10 Things Every Church Needs To Know About Security And Emergency Planning

By Jude Ploughman

1. It can happen to you: in the 2009 preliminary statistics, the Christian Security Network documented 13 deaths, 50 acts of violence, almost 100 arsons and thousands of property crimes resulting in tens of millions of dollars in losses. Add to that the risks of medical emergencies (1,200,000 coronary attacks in the U.S. every year and falls are the leading cause of injury and deaths for older Americans) makes the risks for the church likely.

2. You need a plan: all Christian organizations and churches need formal plans to address these security and emergency risks, however two-thirds do not have them. The plans need to address risk at the church and those traveling abroad on mission trips.

3. Threats are increasing: according to the U.S. State Department, Faith-Based Organizations are now one of the top five “at risk” sectors in the world, beating many other secular industries.

4. You have liability: besides the implications of injury and loss of life that these risks hold, there is liability that every church faces if there are not plans, policies and procedures put into place to protect staff, volunteers and guests.

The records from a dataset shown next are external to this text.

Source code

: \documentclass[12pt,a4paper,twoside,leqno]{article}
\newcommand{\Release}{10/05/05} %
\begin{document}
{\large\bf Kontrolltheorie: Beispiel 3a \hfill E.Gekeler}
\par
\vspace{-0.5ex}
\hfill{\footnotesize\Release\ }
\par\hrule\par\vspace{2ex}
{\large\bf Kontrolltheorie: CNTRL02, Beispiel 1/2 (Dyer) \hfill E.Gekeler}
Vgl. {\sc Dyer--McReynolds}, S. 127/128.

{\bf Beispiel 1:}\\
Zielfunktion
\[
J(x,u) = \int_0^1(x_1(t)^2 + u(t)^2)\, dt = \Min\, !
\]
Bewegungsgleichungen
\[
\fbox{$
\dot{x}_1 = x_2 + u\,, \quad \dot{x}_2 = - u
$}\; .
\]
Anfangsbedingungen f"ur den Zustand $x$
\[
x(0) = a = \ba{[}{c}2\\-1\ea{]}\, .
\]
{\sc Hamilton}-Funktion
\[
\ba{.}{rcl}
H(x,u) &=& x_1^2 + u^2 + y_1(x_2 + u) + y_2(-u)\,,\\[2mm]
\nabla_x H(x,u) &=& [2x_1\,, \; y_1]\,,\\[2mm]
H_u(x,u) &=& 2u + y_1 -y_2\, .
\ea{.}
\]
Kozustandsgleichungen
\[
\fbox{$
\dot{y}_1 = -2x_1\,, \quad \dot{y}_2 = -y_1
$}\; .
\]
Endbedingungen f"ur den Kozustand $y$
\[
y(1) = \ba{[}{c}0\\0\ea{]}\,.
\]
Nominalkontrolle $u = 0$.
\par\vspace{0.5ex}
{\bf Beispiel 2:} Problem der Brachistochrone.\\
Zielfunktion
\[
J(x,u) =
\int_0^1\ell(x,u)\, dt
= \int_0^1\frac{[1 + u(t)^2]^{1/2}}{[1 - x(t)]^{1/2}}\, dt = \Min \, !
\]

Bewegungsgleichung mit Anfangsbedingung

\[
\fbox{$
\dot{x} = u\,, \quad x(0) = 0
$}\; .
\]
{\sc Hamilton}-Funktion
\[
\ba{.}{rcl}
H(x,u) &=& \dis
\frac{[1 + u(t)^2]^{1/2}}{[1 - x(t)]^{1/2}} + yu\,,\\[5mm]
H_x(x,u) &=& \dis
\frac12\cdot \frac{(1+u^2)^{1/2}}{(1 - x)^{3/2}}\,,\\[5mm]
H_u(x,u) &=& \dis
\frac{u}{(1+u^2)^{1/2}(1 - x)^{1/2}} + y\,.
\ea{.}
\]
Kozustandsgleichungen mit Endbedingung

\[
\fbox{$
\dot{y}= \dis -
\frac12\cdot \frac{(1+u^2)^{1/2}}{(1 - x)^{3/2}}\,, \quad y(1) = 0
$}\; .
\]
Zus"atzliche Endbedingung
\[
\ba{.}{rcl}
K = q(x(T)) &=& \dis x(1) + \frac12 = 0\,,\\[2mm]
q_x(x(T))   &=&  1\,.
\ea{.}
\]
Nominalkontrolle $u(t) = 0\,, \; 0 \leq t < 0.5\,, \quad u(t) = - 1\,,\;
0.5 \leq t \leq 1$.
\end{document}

5. Determine your risks: before any measures are put into place, a risk assessment must be completed for the Christian organization or church. Because each is different, the risks will be different, thus the security plans will vary. Whether you do it yourself or have someone do it for you, this should be your first step.

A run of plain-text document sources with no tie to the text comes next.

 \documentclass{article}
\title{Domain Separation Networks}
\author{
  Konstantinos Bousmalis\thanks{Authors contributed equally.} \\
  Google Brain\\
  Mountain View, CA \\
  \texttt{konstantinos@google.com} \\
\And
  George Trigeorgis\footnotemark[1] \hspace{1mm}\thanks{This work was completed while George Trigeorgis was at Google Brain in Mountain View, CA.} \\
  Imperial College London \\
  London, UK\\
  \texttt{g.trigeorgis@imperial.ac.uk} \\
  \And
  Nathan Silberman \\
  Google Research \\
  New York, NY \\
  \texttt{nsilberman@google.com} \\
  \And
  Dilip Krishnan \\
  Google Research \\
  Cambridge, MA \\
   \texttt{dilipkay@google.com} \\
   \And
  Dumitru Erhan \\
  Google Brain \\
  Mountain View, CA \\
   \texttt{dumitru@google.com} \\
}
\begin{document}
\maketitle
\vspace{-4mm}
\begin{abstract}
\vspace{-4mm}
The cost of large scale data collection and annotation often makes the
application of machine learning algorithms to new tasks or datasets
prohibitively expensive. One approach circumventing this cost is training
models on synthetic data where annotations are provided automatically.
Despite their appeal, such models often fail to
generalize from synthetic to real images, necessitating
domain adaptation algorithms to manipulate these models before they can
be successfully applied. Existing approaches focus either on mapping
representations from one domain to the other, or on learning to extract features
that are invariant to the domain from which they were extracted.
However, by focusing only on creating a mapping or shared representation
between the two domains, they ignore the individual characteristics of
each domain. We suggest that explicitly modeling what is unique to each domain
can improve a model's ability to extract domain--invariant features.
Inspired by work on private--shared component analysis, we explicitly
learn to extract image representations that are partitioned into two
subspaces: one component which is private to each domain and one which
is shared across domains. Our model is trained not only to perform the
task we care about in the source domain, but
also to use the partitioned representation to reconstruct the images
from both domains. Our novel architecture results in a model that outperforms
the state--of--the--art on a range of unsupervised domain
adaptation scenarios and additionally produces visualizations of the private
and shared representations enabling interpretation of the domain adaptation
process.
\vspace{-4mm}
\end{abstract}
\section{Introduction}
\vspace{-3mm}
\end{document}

6. Use free resources: consult with your insurance company, local law enforcement, and emergency services when doing your risk assessment. They are free and may open your eyes to risks you may not even be aware.

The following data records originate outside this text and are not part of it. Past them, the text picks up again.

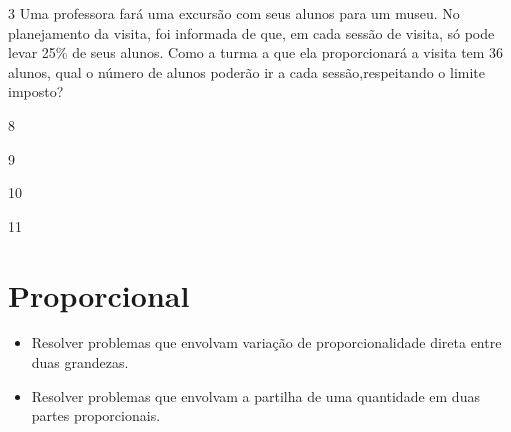 \num{3} Uma professora fará uma excursão com seus alunos para um museu. No
planejamento da visita, foi informada de que, em cada sessão de visita, só
pode levar 25\% de seus alunos. Como a turma a que ela proporcionará a
visita tem 36 alunos, qual o número de alunos poderão ir a cada sessão,respeitando o limite imposto?

\begin{minipage}{.5\textwidth}
\begin{escolha}
\item
  8
\item
  9
\item
  10
\item
  11
\end{escolha}
\end{minipage}

\chapter{Proporcional}



\begin{itemize}
\item Resolver problemas que envolvam variação de proporcionalidade direta
entre duas grandezas.

\item Resolver problemas que envolvam a partilha de uma quantidade em duas
partes proporcionais.
\end{itemize}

7. Five plans you must adopt: at a minimum, you must develop plans and procedures to address 1) Emergency Evacuation 2) Shelter-in-Place 3) Medical emergencies 4) Lost/Missing Children 5) Violent confrontations (or “active shooter”).

8. Background checks: you must have an effective and accurate program in place to screen all staff and volunteers. If you are using a “cheap and easy” company to conduct these, you are probably not getting accurate information. If you are not conducting background checks at all, you need to start immediately.

9. Training: once plans are developed, they must be communicated and practiced regularly by all staff and volunteers. Remember, in an emergency, people do what people practice often.

10. Funding: there are grants for security and emergency programs; however most Christian organizations and churches never apply for them. In 2007 alone more than $24 million in Homeland Security grants for not-for-profits were available and most went to Jewish organizations and one Muslim organization; no known Christian organizations applied, even though they were eligible for up to $100,000.